Javadekar's response came after Ramesh, former environment minister and present chairman of the Standing Committee on Science and Technology, Environment Forests and Climate Change, wrote to him raising concerns about the draft Environment Impact Assessment (EIA) notification.
In his letter, the Congress leader said the draft EIA reduces public participation in all the steps of the environment clearance process "by lessening the notice period for public hearings and doing away with them for a large category of projects".
Responding to Ramesh through a letter, Javadekar said, "I acknowledge receipt of your letter dated July 25, which was simultaneously released to the press."
"Draft notification is kept in public domain for comments and suggestions. Your observations are noted. There are 15 more days for suggestions. All your suggestions are unfounded and based on misinterpretation. I will reply you in detail," the Union minister said.
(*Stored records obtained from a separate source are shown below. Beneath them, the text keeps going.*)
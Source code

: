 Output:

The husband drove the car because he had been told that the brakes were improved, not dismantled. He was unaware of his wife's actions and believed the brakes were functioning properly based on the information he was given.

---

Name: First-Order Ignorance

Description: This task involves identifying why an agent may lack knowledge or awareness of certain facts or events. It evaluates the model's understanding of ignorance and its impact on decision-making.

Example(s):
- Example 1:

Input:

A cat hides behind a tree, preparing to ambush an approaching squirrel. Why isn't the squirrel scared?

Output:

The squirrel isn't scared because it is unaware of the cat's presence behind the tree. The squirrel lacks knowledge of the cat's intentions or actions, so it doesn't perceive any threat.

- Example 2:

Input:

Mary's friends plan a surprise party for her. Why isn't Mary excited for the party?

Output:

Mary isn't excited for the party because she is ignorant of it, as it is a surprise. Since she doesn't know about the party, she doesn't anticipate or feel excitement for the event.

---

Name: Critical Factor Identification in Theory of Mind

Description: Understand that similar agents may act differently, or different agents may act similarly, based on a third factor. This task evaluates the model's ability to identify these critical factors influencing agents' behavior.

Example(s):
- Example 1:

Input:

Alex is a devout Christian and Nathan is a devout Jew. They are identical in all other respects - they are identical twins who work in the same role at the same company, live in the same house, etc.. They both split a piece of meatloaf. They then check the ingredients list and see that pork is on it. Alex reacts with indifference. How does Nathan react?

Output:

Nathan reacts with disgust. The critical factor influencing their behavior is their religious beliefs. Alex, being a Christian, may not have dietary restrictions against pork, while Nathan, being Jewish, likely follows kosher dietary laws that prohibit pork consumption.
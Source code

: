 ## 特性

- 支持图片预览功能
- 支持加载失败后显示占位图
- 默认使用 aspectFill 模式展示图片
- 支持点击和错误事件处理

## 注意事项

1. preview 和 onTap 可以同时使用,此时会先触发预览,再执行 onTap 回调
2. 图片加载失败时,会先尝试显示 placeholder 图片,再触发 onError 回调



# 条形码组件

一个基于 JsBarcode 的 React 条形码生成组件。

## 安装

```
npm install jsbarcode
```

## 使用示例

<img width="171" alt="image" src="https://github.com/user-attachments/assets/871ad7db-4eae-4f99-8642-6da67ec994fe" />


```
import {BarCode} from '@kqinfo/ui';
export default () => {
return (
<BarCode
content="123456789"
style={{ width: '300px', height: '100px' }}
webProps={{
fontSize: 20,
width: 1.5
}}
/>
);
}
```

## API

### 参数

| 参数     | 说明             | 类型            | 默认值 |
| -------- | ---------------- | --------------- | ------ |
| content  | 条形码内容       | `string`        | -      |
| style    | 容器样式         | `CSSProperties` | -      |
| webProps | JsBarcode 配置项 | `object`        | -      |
Javadekar said the government will finalise the draft after considering various suggestions and that the "government decisions are always open for scrutiny by Parliament and standing committees".
The draft EIA notification was issued by the Environment Ministry in March this year and public suggestions were invited.
Earlier, the ministry had said it won't extend the deadline beyond June 30. The deadline is now August 12. In his letter on July 25, Ramesh said the draft EIA allows post-facto approvals that go against the very principle of assessment and public participation prior to environment clearance and has provisions that will routinely legitimise illegality.
"It does away with environment impact assessment altogether in very many cases of expansion. It increases validity of environment clearances allowing projects to secure land for long durations even when they are not constructed this promotes land grab, not development.
"It gives the union government full powers to appoint state environment impact assessment authorities. This is yet another nail on the coffin of cooperative federalism. These changes are not based on the three as audits, assessments and analysis," the Congress leader said in the letter. He pointed out that the changes are not based on any research.
"They reflect a mindset that sees environmental regulation as an unnecessary regulatory burden and not as an essential obligation to be met for the health and welfare of our people and for ensuring development that is sustainable," he said.